• RECORDED INFORMATION:
==================================================
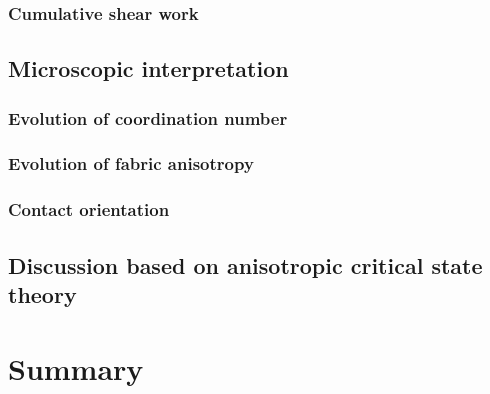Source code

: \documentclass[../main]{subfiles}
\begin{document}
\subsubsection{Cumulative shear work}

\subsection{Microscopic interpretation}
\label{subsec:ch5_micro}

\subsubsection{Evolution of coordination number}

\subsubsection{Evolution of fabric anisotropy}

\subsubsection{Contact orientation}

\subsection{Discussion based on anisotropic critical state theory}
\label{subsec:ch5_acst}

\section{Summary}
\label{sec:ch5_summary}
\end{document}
==================================================
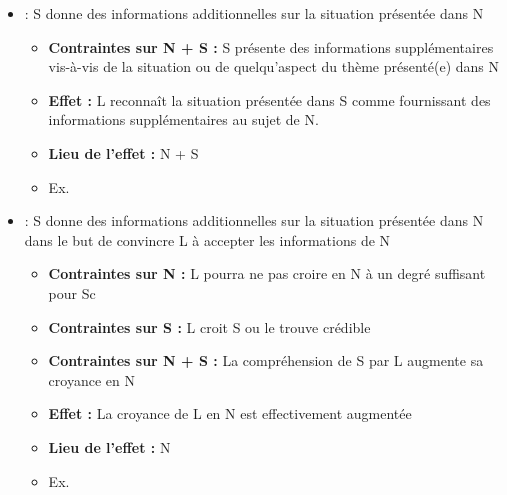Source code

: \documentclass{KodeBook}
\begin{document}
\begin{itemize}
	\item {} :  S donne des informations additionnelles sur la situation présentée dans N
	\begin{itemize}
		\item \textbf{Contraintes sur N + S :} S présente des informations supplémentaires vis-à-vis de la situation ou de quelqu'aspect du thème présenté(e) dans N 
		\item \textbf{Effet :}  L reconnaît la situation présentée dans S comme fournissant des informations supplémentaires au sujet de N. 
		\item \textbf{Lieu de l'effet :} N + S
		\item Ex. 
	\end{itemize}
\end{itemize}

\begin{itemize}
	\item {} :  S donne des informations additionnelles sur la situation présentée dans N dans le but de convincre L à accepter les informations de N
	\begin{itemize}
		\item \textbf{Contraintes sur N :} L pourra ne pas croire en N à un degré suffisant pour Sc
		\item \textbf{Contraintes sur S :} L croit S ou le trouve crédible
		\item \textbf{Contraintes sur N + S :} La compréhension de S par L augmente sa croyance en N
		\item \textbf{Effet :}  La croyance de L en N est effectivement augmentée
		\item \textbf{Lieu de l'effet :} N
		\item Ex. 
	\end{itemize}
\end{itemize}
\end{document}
==================================================
• WHAT YOU HAVE TO DO:
Go over the data above and copy every line that has the word "croyance" in it.

• SOLUTION:
		\item \textbf{Contraintes sur N + S :} La compréhension de S par L augmente sa croyance en N
		\item \textbf{Effet :}  La croyance de L en N est effectivement augmentée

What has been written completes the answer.